Community-aware sparse topology design for efficient spiking neural networks
摘要
Spiking Neural Networks (SNNs) offer a promising pathway toward energy-efficient neuromorphic computing due to their event-driven computation and sparse spike-based communication. However, most existing SNN architectures are derived from dense Artificial Neural Networks (ANNs) and do not explicitly exploit the role of network topology in learning dynamics. In this work, we propose a community-aware sparse topology design framework for graph-based SNNs. Using seven distinct community detection algorithms (KMeans, Spectral Clustering, Fast Greedy, Louvain, Leiden, Infomap, and Small-World), we systematically compare how different modular organizations influence convergence speed, classification accuracy, and energy consumption under strictly controlled conditions (64 neurons, 92% sparsity, ≈ 10 communities, T = 4 time steps). Experimental results on MNIST and CIFAR-10 reveal a dataset-dependent trade-off. On simple, low-noise MNIST, fine-grained methods like Infomap achieve the highest accuracy (99.67%).

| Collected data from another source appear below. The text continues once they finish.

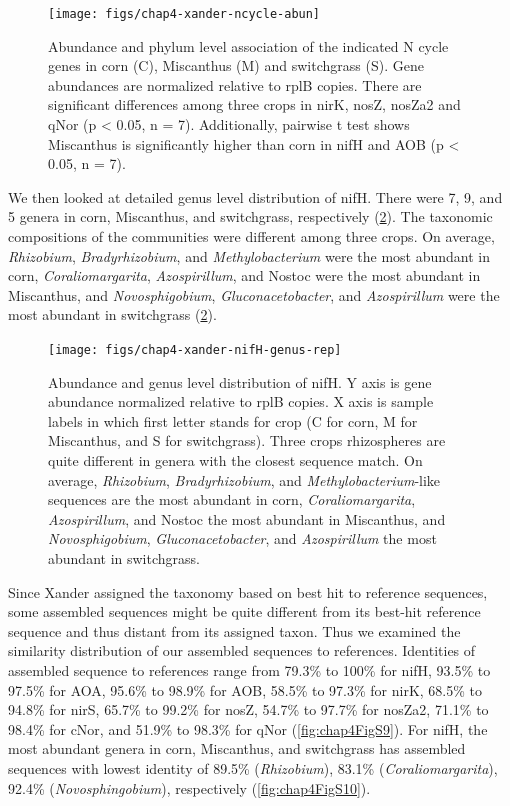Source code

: \documentclass[]{msu-thesis}
\begin{document}
\begin{figure}[tbph!]
  \centering
  \texttt{[image: figs/chap4-xander-ncycle-abun]}
  \caption[Abundance and phylum association of the indicated N cycle genes]{Abundance and phylum level association of the indicated N cycle genes in corn (C), Miscanthus (M) and switchgrass (S). Gene abundances are normalized relative to rplB copies. There are significant differences among three crops in nirK, nosZ, nosZa2 and qNor (p < 0.05, n = 7). Additionally, pairwise t test shows Miscanthus is significantly higher than corn in nifH and AOB (p < 0.05, n = 7).}
  \label{fig:chap4Fig4}
\end{figure}


We then looked at detailed genus level distribution of nifH. There were 7, 9, and 5 genera in corn, Miscanthus, and switchgrass, respectively (\cref{fig:chap4Fig6}). The taxonomic compositions of the communities were different among three crops. On average, \textit{Rhizobium}, \textit{Bradyrhizobium}, and \textit{Methylobacterium} were the most abundant in corn, \textit{Coraliomargarita}, \textit{Azospirillum}, and Nostoc were the most abundant in Miscanthus, and \textit{Novosphigobium}, \textit{Gluconacetobacter}, and \textit{Azospirillum} were the most abundant in switchgrass (\cref{fig:chap4Fig6}).


\begin{figure}[tbph!]
  \centering
  \texttt{[image: figs/chap4-xander-nifH-genus-rep]}
  \caption[Abundance and genus level distribution of nifH]{Abundance and genus level distribution of nifH. Y axis is gene abundance normalized relative to rplB copies. X axis is sample labels in which first letter stands for crop (C for corn, M for Miscanthus, and S for switchgrass). Three crops rhizospheres are quite different in genera with the closest sequence match. On average, \textit{Rhizobium}, \textit{Bradyrhizobium}, and \textit{Methylobacterium}-like sequences are the most abundant in corn, \textit{Coraliomargarita}, \textit{Azospirillum}, and Nostoc the most abundant in Miscanthus, and \textit{Novosphigobium}, \textit{Gluconacetobacter}, and \textit{Azospirillum} the most abundant in switchgrass.}
  \label{fig:chap4Fig6}
\end{figure}


Since Xander assigned the taxonomy based on best hit to reference sequences, some assembled sequences might be quite different from its best-hit reference sequence and thus distant from its assigned taxon. Thus we examined the similarity distribution of our assembled sequences to references. Identities of assembled sequence to references range from 79.3\% to 100\% for nifH, 93.5\% to 97.5\% for AOA, 95.6\% to 98.9\% for AOB, 58.5\% to 97.3\% for nirK, 68.5\% to 94.8\% for nirS, 65.7\% to 99.2\% for nosZ, 54.7\% to 97.7\% for nosZa2, 71.1\% to 98.4\% for cNor, and 51.9\% to 98.3\% for qNor (\cref{fig:chap4FigS9}). For nifH, the most abundant genera in corn, Miscanthus, and switchgrass has assembled sequences with lowest identity of 89.5\% (\textit{Rhizobium}), 83.1\% (\textit{Coraliomargarita}), 92.4\% (\textit{Novosphingobium}), respectively (\cref{fig:chap4FigS10}).
\end{document}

On the more complex CIFAR-10, coarse and noise-robust methods (Louvain, KMeans, Small-World) perform best (≈ 92.96% accuracy), slightly outperforming fine-grained algorithms (≈ 90.8%). Notably, all community-driven topologies converge dramatically faster than conventional SNNs (27–44 epochs vs. 100–300 epochs). Despite using twice as many neurons as the baseline TANet-Tiny, our sparse modular architectures maintain the same inference energy (≈ 1.2 mJ per sample) thanks to higher sparsity (92% vs. ≈80%) and structured connectivity, halving the energy per neuron. These findings challenge the prevailing assumption that network size or sparsity alone is sufficient, demonstrating that how sparse connections are organized – the graph topology – critically influences learning efficiency, accuracy, and energy consumption. Our framework provides practical guidelines for dataset-aware community detection in neuromorphic system design.